Amidst the 70s middle-class drear, Reggie starts acting eccentrically - being rude in meetings, randomly ordering large quantities of food, dictating strange letters and occasionally screaming.  He loses his temper at an outing to a safari park and nearly gets attacked by a group of lions.  He gives a dinner party at which he serves no food to the guests.  He sabotages one of CJ's fishing expeditions.  Finally, he leaves his clothes on a Dorset beach and fakes his own death.  He takes on a new identity and gets a job as a sewage worker.  By now, he has concluded that "the words 'sane' and 'mad' don't have much meaning".  But he pines for Elizabeth, and he decides to break cover when he sees her having dinner with an old flame.  He does this by turning up at his own funeral, where Elizabeth quickly recognises him.

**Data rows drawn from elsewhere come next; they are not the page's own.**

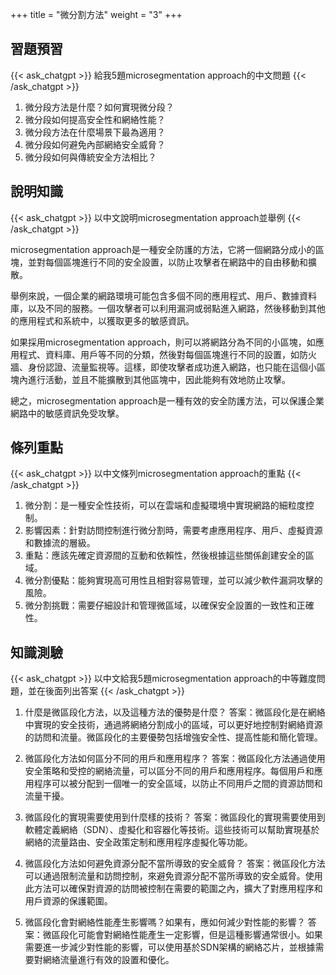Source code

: +++
title = "微分割方法"
weight = "3"
+++
## 習題預習
{{< ask_chatgpt >}}
給我5題microsegmentation approach的中文問題
{{< /ask_chatgpt >}}

1. 微分段方法是什麼？如何實現微分段？
2. 微分段如何提高安全性和網絡性能？ 
3. 微分段方法在什麼場景下最為適用？ 
4. 微分段如何避免內部網絡安全威脅？ 
5. 微分段如何與傳統安全方法相比？   

## 說明知識
{{< ask_chatgpt >}}
以中文說明microsegmentation approach並舉例
{{< /ask_chatgpt >}}

microsegmentation approach是一種安全防護的方法，它將一個網路分成小的區塊，並對每個區塊進行不同的安全設置，以防止攻擊者在網路中的自由移動和擴散。

舉例來說，一個企業的網路環境可能包含多個不同的應用程式、用戶、數據資料庫，以及不同的服務。一個攻擊者可以利用漏洞或弱點進入網路，然後移動到其他的應用程式和系統中，以獲取更多的敏感資訊。

如果採用microsegmentation approach，則可以將網路分為不同的小區塊，如應用程式、資料庫、用戶等不同的分類，然後對每個區塊進行不同的設置，如防火牆、身份認證、流量監視等。這樣，即使攻擊者成功進入網路，也只能在這個小區塊內進行活動，並且不能擴散到其他區塊中，因此能夠有效地防止攻擊。

總之，microsegmentation approach是一種有效的安全防護方法，可以保護企業網路中的敏感資訊免受攻擊。   

## 條列重點
{{< ask_chatgpt >}}
以中文條列microsegmentation approach的重點
{{< /ask_chatgpt >}}

1. 微分割：是一種安全性技術，可以在雲端和虛擬環境中實現網路的細粒度控制。
2. 影響因素：針對訪問控制進行微分割時，需要考慮應用程序、用戶、虛擬資源和數據流的層級。
3. 重點：應該先確定資源間的互動和依賴性，然後根據這些關係創建安全的區域。
4. 微分割優點：能夠實現高可用性且相對容易管理，並可以減少軟件漏洞攻擊的風險。
5. 微分割挑戰：需要仔細設計和管理微區域，以確保安全設置的一致性和正確性。   

## 知識測驗
{{< ask_chatgpt >}}
以中文給我5題microsegmentation approach的中等難度問題，並在後面列出答案
{{< /ask_chatgpt >}}

1. 什麼是微區段化方法，以及這種方法的優勢是什麼？
答案：微區段化是在網絡中實現的安全技術，通過將網絡分割成小的區域，可以更好地控制對網絡資源的訪問和流量。微區段化的主要優勢包括增強安全性、提高性能和簡化管理。

2. 微區段化方法如何區分不同的用戶和應用程序？
答案：微區段化方法通過使用安全策略和受控的網絡流量，可以區分不同的用戶和應用程序。每個用戶和應用程序可以被分配到一個唯一的安全區域，以防止不同用戶之間的資源訪問和流量干擾。

3. 微區段化的實現需要使用到什麼樣的技術？
答案：微區段化的實現需要使用到軟體定義網絡（SDN）、虛擬化和容器化等技術。這些技術可以幫助實現基於網絡的流量路由、安全政策定制和應用程序虛擬化等功能。

4. 微區段化方法如何避免資源分配不當所導致的安全威脅？
答案：微區段化方法可以通過限制流量和訪問控制，來避免資源分配不當所導致的安全威脅。使用此方法可以確保對資源的訪問被控制在需要的範圍之內，擴大了對應用程序和用戶資源的保護範圍。

5. 微區段化會對網絡性能產生影響嗎？如果有，應如何減少對性能的影響？
答案：微區段化可能會對網絡性能產生一定影響，但是這種影響通常很小。如果需要進一步減少對性能的影響，可以使用基於SDN架構的網絡芯片，並根據需要對網絡流量進行有效的設置和優化。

The two are reunited, and Reggie begins a new life under the name "Martin Wellbourne".  But by the beginning of the second series his new identity has begun to pall as much as the old one.  He drifts for a while.  He works in a pig farm.  He even tries out life as a househusband, which appears to have been a humorous idea in the 1970s.  Eventually, he hits on the idea of opening a shop which sells only rubbish.  The shop, Grot, is a huge success and grows into a multinational business.  Reggie ends up re-employing CJ and his old colleagues from Sunshine Desserts.  But his very success irks him: it proves to be as unsatisfying as his earlier mediocrity.  He reacts by trying to sabotage the business in various ways, but they all backfire - for example, he gives a senior executive position to an Irish navvy whom he meets in a pub, only to discover that he is secretly a master of corporate strategy.

Reggie's only way out is the familiar one that has failed once already - become increasingly eccentric and end up by faking suicide.  This time, however, Reggie's reputation for eccentricity means that everyone just shrugs and thinks nothing of his erratic behaviour.  He says outrageous things on national television and people treat it as a predictable sign of his genius.  When he and Elizabeth eventually go back to that beach in Dorset to leave their clothes there and start a new life, they discover that Grot's employees have decided to do the same thing en masse.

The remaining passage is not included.